Your assignment: If a line appears in the data below, it must appear in your answer exactly as given.
BEGIN Task input
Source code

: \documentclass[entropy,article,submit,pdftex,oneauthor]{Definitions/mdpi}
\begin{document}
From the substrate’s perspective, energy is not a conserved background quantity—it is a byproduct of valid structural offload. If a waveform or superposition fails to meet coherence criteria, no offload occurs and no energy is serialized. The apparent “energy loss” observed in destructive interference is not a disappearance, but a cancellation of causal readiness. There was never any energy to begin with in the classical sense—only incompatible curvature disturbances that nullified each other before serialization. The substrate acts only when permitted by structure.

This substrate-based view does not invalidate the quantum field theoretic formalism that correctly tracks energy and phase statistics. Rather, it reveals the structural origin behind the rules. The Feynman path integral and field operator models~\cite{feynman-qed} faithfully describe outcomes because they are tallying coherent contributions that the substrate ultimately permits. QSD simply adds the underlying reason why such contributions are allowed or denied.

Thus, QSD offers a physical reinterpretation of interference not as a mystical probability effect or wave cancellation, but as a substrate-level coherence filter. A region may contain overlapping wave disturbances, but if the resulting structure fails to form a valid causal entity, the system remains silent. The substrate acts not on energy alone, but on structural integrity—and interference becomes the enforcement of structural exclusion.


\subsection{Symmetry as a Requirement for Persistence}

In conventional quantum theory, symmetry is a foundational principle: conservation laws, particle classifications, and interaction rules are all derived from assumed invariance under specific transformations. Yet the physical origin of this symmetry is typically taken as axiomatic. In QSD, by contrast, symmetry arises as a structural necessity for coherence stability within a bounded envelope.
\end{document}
END Task input
Written reply:
Source code

: \documentclass[entropy,article,submit,pdftex,oneauthor]{Definitions/mdpi}
\begin{document}
From the substrate’s perspective, energy is not a conserved background quantity—it is a byproduct of valid structural offload. If a waveform or superposition fails to meet coherence criteria, no offload occurs and no energy is serialized. The apparent “energy loss” observed in destructive interference is not a disappearance, but a cancellation of causal readiness. There was never any energy to begin with in the classical sense—only incompatible curvature disturbances that nullified each other before serialization. The substrate acts only when permitted by structure.

This substrate-based view does not invalidate the quantum field theoretic formalism that correctly tracks energy and phase statistics. Rather, it reveals the structural origin behind the rules. The Feynman path integral and field operator models~\cite{feynman-qed} faithfully describe outcomes because they are tallying coherent contributions that the substrate ultimately permits. QSD simply adds the underlying reason why such contributions are allowed or denied.

Thus, QSD offers a physical reinterpretation of interference not as a mystical probability effect or wave cancellation, but as a substrate-level coherence filter. A region may contain overlapping wave disturbances, but if the resulting structure fails to form a valid causal entity, the system remains silent. The substrate acts not on energy alone, but on structural integrity—and interference becomes the enforcement of structural exclusion.


\subsection{Symmetry as a Requirement for Persistence}

In conventional quantum theory, symmetry is a foundational principle: conservation laws, particle classifications, and interaction rules are all derived from assumed invariance under specific transformations. Yet the physical origin of this symmetry is typically taken as axiomatic. In QSD, by contrast, symmetry arises as a structural necessity for coherence stability within a bounded envelope.
\end{document}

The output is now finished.